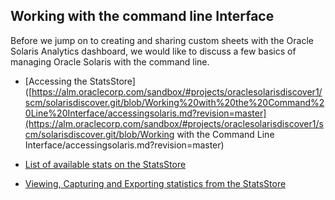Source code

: ## Working with the command line Interface

Before we jump on to creating and sharing custom sheets with the Oracle Solaris Analytics dashboard, we would like to discuss a few basics of managing Oracle Solaris with the command line.

- [Accessing the StatsStore]([https://alm.oraclecorp.com/sandbox/#projects/oraclesolarisdiscover1/scm/solarisdiscover.git/blob/Working%20with%20the%20Command%20Line%20Interface/accessingsolaris.md?revision=master](https://alm.oraclecorp.com/sandbox/#projects/oraclesolarisdiscover1/scm/solarisdiscover.git/blob/Working with the Command Line Interface/accessingsolaris.md?revision=master)

- [List of available stats on the StatsStore](https://alm.oraclecorp.com/sandbox/#projects/oraclesolarisdiscover1/scm/solarisdiscover.git/blob/Working%20with%20the%20Command%20Line%20Interface/solarislistofstats.md?revision=master)

- [Viewing, Capturing and Exporting statistics from the StatsStore](https://alm.oraclecorp.com/sandbox/#projects/oraclesolarisdiscover1/scm/solarisdiscover.git/blob/Working%20with%20the%20Command%20Line%20Interface/capturestats.md?revision=master)

  

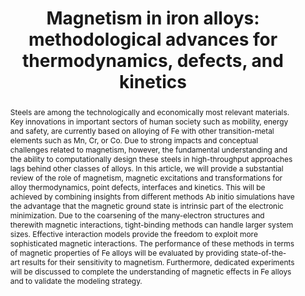 ---
title: "Magnetism in iron alloys: methodological advances for thermodynamics, defects, and kinetics"
journal: International Journal of Materials Research, Volume 116, Issue 6
authors:
  - Tilmann Hickel
  - Sergiy Divinski
  - Sergei Starikov
  - Frédéric Soisson
  - Christian Mény 
  - Omkar Hegde
  - Marius Gerlitz
  - Gladice Magnifouet
  - Anton Schneider 
  - Cyrille Barreteau
  - Isabelle Mirebeau
  - Van Truong Tran
  - Georg Daniel Förster
  - Alexis Front
  - Aleksei Egorov
  - Gerhard Wilde
  - Hakim Amara
  - Thomas Hammerschmidt
  - Matous Mrovec
  - Véronique Pierron-Bohnes
  - Ralf Drautz
  - Chu-Chun Fu
abstract: Steels are among the technologically and economically most relevant materials. Key innovations in important sectors of human society such as mobility, energy and safety, are currently based on alloying of Fe with other transition-metal elements such as Mn, Cr, or Co. Due to strong impacts and conceptual challenges related to magnetism, however, the fundamental understanding and the ability to computationally design these steels in high-throughput approaches lags behind other classes of alloys. In this article, we will provide a substantial review of the role of magnetism, magnetic excitations and transformations for alloy thermodynamics, point defects, interfaces and kinetics. This will be achieved by combining insights from different methods Ab initio simulations have the advantage that the magnetic ground state is intrinsic part of the electronic minimization. Due to the coarsening of the many-electron structures and therewith magnetic interactions, tight-binding methods can handle larger system sizes. Effective interaction models provide the freedom to exploit more sophisticated magnetic interactions. The performance of these methods in terms of magnetic properties of Fe alloys will be evaluated by providing state-of-the-art results for their sensitivity to magnetism. Furthermore, dedicated experiments will be discussed to complete the understanding of magnetic effects in Fe alloys and to validate the modeling strategy.
full-text: https://doi.org/10.1515/ijmr-2023-0225
---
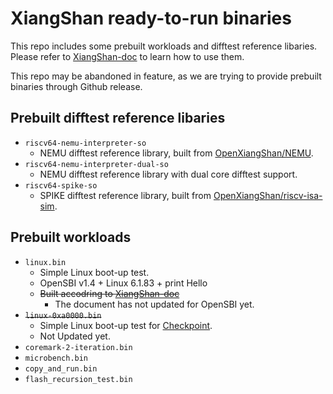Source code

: # XiangShan ready-to-run binaries

This repo includes some prebuilt workloads and difftest reference libaries. Please refer to [XiangShan-doc](https://xiangshan-doc.readthedocs.io/zh-cn/latest/tools/xsenv/) to learn how to use them.

This repo may be abandoned in feature, as we are trying to provide prebuilt binaries through Github release.

## Prebuilt difftest reference libaries
* `riscv64-nemu-interpreter-so`
  * NEMU difftest reference library, built from [OpenXiangShan/NEMU](https://github.com/OpenXiangShan/NEMU).
* `riscv64-nemu-interpreter-dual-so`
  * NEMU difftest reference library with dual core difftest support.
* `riscv64-spike-so`
  * SPIKE difftest reference library, built from [OpenXiangShan/riscv-isa-sim](https://github.com/OpenXiangShan/riscv-isa-sim).

## Prebuilt workloads
* `linux.bin`
  * Simple Linux boot-up test.
  * OpenSBI v1.4 + Linux 6.1.83 + print Hello
  * ~~Built accodring to [XiangShan-doc](https://xiangshan-doc.readthedocs.io/zh-cn/latest/tools/linux-kernel-for-xs/)~~
    * The document has not updated for OpenSBI yet.
* ~~`linux-0xa0000.bin`~~
  * Simple Linux boot-up test for [Checkpoint](https://xiangshan-doc.readthedocs.io/zh-cn/latest/tools/simpoint/).
  * Not Updated yet.
* `coremark-2-iteration.bin`
* `microbench.bin`
* `copy_and_run.bin`
* `flash_recursion_test.bin`
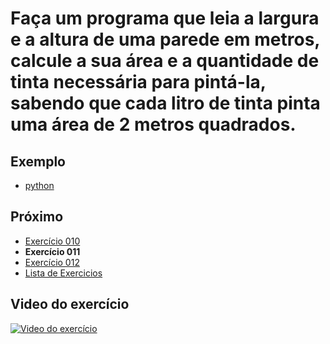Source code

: # Faça um programa que leia a largura e a altura de uma parede em metros, calcule a sua área e a quantidade de tinta necessária para pintá-la, sabendo que cada litro de tinta pinta uma área de 2 metros quadrados.

## Exemplo

- [python](python)

## Próximo

- [Exercício 010](../010)
- **Exercício 011**
- [Exercício 012](../012)
- [Lista de Exercicios](../)

## Video do exercício

[![Video do exercício](https://img.youtube.com/vi/mzSJpn9ldt4/maxresdefault.jpg)](https://youtu.be/mzSJpn9ldt4)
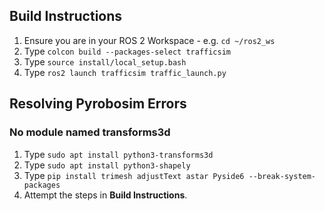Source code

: ## Build Instructions
1. Ensure you are in your ROS 2 Workspace - e.g. `cd ~/ros2_ws`
2. Type `colcon build --packages-select trafficsim`
3. Type `source install/local_setup.bash`
4. Type `ros2 launch trafficsim traffic_launch.py`

## Resolving Pyrobosim Errors
### No module named transforms3d
1. Type `sudo apt install python3-transforms3d`
2. Type `sudo apt install python3-shapely`
3. Type `pip install trimesh adjustText astar Pyside6 --break-system-packages`
4. Attempt the steps in **Build Instructions**.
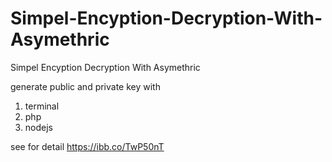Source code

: # Simpel-Encyption-Decryption-With-Asymethric
Simpel Encyption Decryption With Asymethric

generate public and private key with
1. terminal
2. php
3. nodejs

see for detail
https://ibb.co/TwP50nT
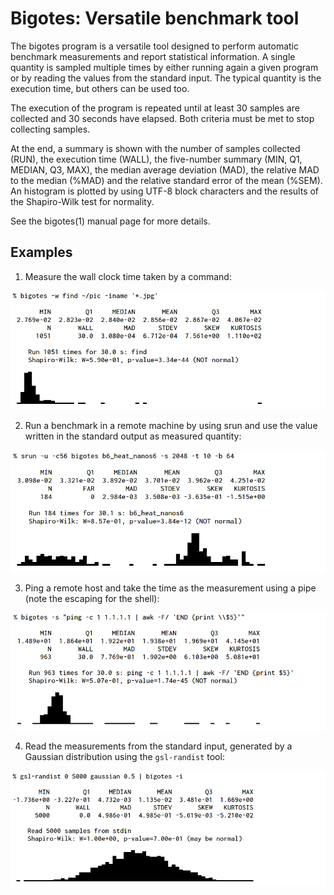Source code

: # Bigotes: Versatile benchmark tool

The bigotes program is a versatile tool designed to perform automatic benchmark
measurements and report statistical information. A single quantity is sampled
multiple times by either running again a given program or by reading the values
from the standard input. The typical quantity is the execution time, but others
can be used too.

The execution of the program is repeated until at least 30 samples are
collected and 30 seconds have elapsed. Both criteria must be met to stop
collecting samples.

At the end, a summary is shown with the number of samples collected
(RUN), the execution time (WALL), the five-number summary (MIN, Q1,
MEDIAN, Q3, MAX), the median average deviation (MAD), the relative MAD
to the median (%MAD) and the relative standard error of the mean (%SEM).
An histogram is plotted by using UTF-8 block characters and the results
of the Shapiro-Wilk test for normality.

See the bigotes(1) manual page for more details.

## Examples

1. Measure the wall clock time taken by a command:

![Find](img/pic1.png)

2. Run a benchmark in a remote machine by using srun and use the value
written in the standard output as measured quantity:

![Heat](img/pic2.png)

3. Ping a remote host and take the time as the measurement using a pipe
(note the escaping for the shell):

![Ping](img/pic3.png)

4. Read the measurements from the standard input, generated by a Gaussian
distribution using the `gsl-randist` tool:

![Gaussian](img/pic4.png)
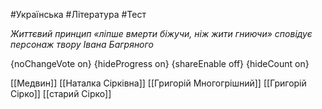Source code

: #Українська #Література #Тест

*Життєвий принцип «ліпше вмерти біжучи, ніж жити гниючи» сповідує персонаж твору Івана Багряного*

{noChangeVote on}
{hideProgress on}
{shareEnable off}
{hideCount on}

[[Медвин]]
[[Наталка Сірківна]]
[[Григорій Многогрішний]]
[[Григорій Сірко]]
[[старий Сірко]]
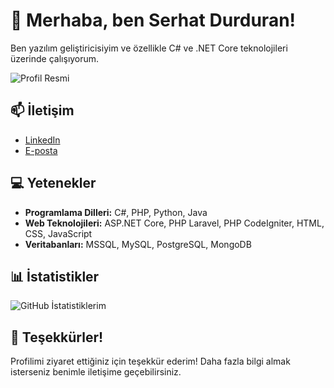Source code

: <!-- Başlık -->
# 👋 Merhaba, ben Serhat Durduran!

<!-- Kısa Tanıtım -->
Ben yazılım geliştiricisiyim ve özellikle C# ve .NET Core teknolojileri üzerinde çalışıyorum.

<!-- Profil Resmi -->
![Profil Resmi](link_to_your_profile_image) <!-- Buraya profil resminizin URL'sini ekleyin -->

<!-- İletişim Bilgileri -->
## 📫 İletişim
- [LinkedIn](https://www.linkedin.com/in/drnserhat/)
- [E-posta](mailto:durduranserhat@gmail.com)

<!-- Yetenekler -->
## 💻 Yetenekler
- **Programlama Dilleri:** C#, PHP, Python, Java
- **Web Teknolojileri:** ASP.NET Core, PHP Laravel, PHP CodeIgniter, HTML, CSS, JavaScript
- **Veritabanları:** MSSQL, MySQL, PostgreSQL, MongoDB

<!-- İstatistikler -->
## 📊 İstatistikler
![GitHub İstatistiklerim](https://github-readme-stats.vercel.app/api?username=drnserhat&show_icons=true&hide_title=true)

<!-- Sonuç -->
## 🙌 Teşekkürler!
Profilimi ziyaret ettiğiniz için teşekkür ederim! Daha fazla bilgi almak isterseniz benimle iletişime geçebilirsiniz.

┄┄┄┄┄┄┄┄┄┄

Task to complete: Copy every line of the data above in which the string "Encyption" appears.

Result of this exercise:
: # Simpel-Encyption-Decryption-With-Asymethric
Simpel Encyption Decryption With Asymethric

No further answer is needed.